The Judiciary Committee investigating Kavanaugh will be questioning her
sometime soon -- maybe.
The mere accusation
was convincing enough for the more saintly of the stone throwers. After examining
the blurred outlines of the accusation, Blumenthal, Connecticut’s Attorney
General for more than 20 years, issued an obiter dictum in one of
his tweets: “I believe Dr. Ford. We have every reason to believe a
survivor who comes forward at great personal risk under hostile
scrutiny. We have every reason to doubt Judge Kavanaugh—after his evasive seemingly misleading testimony.” Blumenthal's unshakable belief was not the result
of evidence offered; the reader will note the artful and lawyerly placement of
the words “seemingly misleading” testimony. Kavanaugh's testimony,
delivered to the Judiciary Committee after a very lengthy and thorough
interrogation, did not convince Blumenthal -- because Connecticut's former Attorney General was never disposed to regard as convincing ANY
testimony save that of Kavanaugh's accusers.
In Blumenthal, the will to believe overcomes rationality and justice.
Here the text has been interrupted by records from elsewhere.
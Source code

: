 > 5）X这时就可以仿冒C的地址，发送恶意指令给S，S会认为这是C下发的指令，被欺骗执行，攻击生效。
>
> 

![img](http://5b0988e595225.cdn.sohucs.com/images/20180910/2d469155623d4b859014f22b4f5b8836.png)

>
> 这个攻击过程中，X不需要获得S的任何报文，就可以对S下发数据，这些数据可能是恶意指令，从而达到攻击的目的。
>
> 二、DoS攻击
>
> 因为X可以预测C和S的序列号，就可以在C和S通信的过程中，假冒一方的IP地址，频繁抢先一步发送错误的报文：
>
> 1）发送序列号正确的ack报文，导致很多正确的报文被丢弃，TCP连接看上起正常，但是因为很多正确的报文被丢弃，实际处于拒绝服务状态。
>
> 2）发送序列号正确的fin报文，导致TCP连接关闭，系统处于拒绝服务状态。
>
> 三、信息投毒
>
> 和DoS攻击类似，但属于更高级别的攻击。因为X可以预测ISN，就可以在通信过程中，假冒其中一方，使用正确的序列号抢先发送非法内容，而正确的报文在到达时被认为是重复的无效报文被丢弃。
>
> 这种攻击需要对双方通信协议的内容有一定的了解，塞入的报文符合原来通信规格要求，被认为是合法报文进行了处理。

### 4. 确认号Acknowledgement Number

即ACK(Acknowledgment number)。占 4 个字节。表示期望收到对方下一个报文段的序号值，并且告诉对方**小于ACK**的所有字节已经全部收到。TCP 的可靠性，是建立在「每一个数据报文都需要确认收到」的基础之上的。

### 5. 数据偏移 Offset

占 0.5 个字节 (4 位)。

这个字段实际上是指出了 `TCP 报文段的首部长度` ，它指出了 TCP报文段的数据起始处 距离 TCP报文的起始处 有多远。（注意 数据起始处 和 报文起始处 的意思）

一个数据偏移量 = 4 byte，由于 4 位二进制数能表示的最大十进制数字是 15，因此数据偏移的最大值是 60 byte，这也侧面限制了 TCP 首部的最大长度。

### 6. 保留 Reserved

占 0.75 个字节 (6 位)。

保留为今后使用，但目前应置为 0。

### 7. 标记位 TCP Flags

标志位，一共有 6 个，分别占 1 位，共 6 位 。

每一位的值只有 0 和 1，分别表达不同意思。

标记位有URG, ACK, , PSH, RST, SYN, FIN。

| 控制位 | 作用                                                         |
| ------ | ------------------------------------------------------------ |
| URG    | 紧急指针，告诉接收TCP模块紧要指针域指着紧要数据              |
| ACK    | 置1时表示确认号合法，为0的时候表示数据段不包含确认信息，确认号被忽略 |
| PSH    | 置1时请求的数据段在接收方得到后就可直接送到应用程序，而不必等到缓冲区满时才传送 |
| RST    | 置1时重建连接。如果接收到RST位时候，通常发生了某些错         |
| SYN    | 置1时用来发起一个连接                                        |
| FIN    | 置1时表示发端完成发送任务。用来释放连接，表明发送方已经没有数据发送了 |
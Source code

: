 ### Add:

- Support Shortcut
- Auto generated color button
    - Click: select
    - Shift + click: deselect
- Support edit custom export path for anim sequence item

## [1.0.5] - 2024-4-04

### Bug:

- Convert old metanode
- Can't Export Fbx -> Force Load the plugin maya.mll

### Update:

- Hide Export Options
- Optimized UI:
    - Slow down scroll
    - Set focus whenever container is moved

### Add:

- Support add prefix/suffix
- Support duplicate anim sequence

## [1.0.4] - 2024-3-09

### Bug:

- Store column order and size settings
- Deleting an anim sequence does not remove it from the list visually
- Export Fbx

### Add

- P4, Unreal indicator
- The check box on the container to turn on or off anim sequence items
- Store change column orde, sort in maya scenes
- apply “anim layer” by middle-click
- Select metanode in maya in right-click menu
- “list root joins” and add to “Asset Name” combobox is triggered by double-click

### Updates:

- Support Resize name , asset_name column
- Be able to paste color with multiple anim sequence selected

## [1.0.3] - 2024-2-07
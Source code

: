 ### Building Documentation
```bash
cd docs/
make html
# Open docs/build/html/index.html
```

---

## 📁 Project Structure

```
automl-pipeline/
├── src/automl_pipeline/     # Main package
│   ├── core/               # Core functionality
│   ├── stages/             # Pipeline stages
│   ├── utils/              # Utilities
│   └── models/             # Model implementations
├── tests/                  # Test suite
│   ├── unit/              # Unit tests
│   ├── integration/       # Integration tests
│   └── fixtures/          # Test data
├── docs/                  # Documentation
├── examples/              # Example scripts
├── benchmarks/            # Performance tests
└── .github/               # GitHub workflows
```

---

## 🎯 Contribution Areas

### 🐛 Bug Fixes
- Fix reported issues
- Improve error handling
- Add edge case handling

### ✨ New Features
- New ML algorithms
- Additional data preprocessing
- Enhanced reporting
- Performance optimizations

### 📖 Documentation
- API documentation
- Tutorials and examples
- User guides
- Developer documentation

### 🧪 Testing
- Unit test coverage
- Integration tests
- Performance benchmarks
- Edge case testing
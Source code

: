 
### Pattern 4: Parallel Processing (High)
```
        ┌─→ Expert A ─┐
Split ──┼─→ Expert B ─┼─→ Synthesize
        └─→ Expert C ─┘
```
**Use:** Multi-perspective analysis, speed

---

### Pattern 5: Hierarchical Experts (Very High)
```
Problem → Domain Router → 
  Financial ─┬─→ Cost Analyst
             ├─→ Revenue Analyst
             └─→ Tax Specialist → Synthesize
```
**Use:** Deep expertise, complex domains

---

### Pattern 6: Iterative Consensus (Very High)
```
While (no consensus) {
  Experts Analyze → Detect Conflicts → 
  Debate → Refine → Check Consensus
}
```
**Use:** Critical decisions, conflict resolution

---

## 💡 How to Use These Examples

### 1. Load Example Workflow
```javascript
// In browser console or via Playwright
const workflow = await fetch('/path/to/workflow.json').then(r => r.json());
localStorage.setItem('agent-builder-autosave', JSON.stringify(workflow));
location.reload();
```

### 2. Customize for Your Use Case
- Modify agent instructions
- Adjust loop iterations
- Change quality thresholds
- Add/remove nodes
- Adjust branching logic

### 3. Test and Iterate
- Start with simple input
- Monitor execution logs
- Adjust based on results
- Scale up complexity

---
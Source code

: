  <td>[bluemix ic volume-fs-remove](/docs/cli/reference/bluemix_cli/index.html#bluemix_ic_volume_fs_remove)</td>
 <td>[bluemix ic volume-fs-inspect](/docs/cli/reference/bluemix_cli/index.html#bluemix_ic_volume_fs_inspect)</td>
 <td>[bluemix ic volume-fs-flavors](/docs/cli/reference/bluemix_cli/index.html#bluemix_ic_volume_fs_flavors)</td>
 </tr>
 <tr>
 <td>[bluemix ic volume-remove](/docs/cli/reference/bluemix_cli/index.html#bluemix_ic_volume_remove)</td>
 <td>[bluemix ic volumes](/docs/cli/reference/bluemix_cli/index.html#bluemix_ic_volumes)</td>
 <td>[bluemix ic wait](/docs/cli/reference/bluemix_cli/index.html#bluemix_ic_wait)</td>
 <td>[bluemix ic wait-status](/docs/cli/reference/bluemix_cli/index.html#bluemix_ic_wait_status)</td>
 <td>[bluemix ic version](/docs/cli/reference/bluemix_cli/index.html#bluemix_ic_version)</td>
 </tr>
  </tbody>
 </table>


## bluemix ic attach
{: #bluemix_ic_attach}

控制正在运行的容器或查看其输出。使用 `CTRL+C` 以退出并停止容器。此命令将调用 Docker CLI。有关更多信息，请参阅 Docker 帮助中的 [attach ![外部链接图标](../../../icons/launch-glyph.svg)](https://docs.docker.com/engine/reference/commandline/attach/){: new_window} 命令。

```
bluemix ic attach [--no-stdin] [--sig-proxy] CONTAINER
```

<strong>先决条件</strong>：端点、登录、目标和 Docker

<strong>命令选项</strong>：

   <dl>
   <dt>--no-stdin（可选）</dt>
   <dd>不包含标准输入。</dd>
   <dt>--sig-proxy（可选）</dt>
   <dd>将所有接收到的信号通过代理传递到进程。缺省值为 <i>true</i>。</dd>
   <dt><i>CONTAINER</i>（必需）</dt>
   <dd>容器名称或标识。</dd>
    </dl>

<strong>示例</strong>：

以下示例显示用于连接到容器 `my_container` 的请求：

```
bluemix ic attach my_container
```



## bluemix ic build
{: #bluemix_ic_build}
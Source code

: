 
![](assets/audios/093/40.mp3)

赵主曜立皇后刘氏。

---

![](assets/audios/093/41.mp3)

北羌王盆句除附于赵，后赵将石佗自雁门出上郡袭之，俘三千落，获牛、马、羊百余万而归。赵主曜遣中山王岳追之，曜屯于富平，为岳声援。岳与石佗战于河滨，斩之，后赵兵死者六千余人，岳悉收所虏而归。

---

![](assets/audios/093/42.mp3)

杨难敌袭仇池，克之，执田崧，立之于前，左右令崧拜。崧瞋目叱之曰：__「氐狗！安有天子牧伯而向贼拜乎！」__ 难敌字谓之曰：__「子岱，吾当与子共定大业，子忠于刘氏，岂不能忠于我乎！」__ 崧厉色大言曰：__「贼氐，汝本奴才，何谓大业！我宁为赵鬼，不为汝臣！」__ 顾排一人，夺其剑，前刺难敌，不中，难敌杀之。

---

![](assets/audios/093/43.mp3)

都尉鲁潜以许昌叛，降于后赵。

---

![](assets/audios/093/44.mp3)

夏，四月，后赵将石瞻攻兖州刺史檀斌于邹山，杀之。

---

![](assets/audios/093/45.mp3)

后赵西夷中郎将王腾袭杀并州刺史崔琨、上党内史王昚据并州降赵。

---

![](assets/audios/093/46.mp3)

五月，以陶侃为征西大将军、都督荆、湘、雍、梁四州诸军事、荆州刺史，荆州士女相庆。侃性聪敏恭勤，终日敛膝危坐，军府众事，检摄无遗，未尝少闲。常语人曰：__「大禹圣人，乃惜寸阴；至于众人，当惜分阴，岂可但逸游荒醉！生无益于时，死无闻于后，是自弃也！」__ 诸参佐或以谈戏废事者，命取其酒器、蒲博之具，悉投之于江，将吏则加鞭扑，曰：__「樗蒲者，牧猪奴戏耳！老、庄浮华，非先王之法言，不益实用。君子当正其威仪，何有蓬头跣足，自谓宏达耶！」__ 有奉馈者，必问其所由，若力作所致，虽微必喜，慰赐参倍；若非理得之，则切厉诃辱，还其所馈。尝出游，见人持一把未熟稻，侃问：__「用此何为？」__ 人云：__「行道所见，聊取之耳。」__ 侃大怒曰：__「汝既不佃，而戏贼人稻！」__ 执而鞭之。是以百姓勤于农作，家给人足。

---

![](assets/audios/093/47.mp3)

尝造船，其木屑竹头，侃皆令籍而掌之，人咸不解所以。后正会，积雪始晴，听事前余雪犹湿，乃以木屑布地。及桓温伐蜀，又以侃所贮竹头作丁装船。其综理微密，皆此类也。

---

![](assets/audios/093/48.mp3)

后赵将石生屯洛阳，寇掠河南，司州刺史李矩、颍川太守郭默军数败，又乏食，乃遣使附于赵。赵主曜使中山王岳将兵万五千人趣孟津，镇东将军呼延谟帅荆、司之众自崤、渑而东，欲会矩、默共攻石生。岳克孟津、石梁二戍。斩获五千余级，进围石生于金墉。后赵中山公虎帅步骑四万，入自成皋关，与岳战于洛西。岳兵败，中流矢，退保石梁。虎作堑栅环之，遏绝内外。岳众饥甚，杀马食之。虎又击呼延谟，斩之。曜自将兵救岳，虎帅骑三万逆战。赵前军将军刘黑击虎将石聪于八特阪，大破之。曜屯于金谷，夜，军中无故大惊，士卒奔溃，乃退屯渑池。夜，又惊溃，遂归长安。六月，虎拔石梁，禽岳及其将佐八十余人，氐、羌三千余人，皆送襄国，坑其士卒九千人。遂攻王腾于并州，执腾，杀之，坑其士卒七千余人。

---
And the will to believe is cousin to the will to persuade.
In Blumenthal, the will to believe overcomes rationality and justice. And the will to believe is cousin to the will to persuade.
“First the verdict,
then the trial,” said the Queen of Hearts in Lewis Carroll’s Alice's
Adventures in Wonderland. Blumenthal graduated to the Queen of
Hearts school of jurisprudence after having spent more than two decades as
Connecticut Attorney General, in which position his modus operandi was
unvarying: Blumenthal first made accusations against his targets in the media,
then tried his best, more often than not successfully, to encumber his victim’s
assets, so that the accused would not have the means to defend himself (or,
to be fair, herself ) from costly, seeming interminable
litigation. When Blumenthal moved from the Attorney General’s office to the
U.S. Senate, carrying all of his virtues and vices in his portmanteau, he
bequeathed to incoming Attorney General George Jepsen more than two hundred
cases that Jepsen quickly dismissed, freeing Blumenthal’s targets, wiser but
much poorer, from the litigation racks upon which they had been stretched.
It has been obvious
for some time that New York Senator Chuck Schumer and his political colluders
on the Judiciary Committee, Blumenthal and California Senator Dianne Feinstein,
have been intent on delaying a vote in the Senate to affirm or deny Trump’s nominee
to the high court. A delay past the November elections – assuming a blue wave
will put Democrats in charge of one or both houses of congress -- may give
progressive Democrats an opportunity to snuff ANY appointment made to ANY court
by Trump. Blumenthal has opposed all attempts to regulate his beloved Planned
Parenthood abortionists. It is, to say the least odd, to find the former Attorney General regulator-in-chief now passionately fulminating in
the Senate against bills that require abortionists to notify the parents of
children seeking abortions that their daughters may suffer a serious operation
by medical personnel who may not have visiting privileges at nearby hospitals.
Far more than the
sensible regulation of serious surgical procedures, Democrats fear the lengthening shadow of Justice Scalia, an originalist whose judicial philosophy embraces the
now heterodox notion that the best way to preserve the lauded constitutional
separation of powers is to require judges to adhere to constitutional prescriptions
as they had been understood by the architects of the U.S. Constitution.
Kavanaugh has said
numerous times during his testimony that he regards Roe v. Wade as settled law,
but Blumenthal, the senator from Planned Parenthood, continues to frighten pro-abortionists
with the notion that the settled law will be quickly unsettled if Kavanaugh is
elevated to the court. This hobgoblin of the progressive left has weakened
virtues and hideously strengthened vices.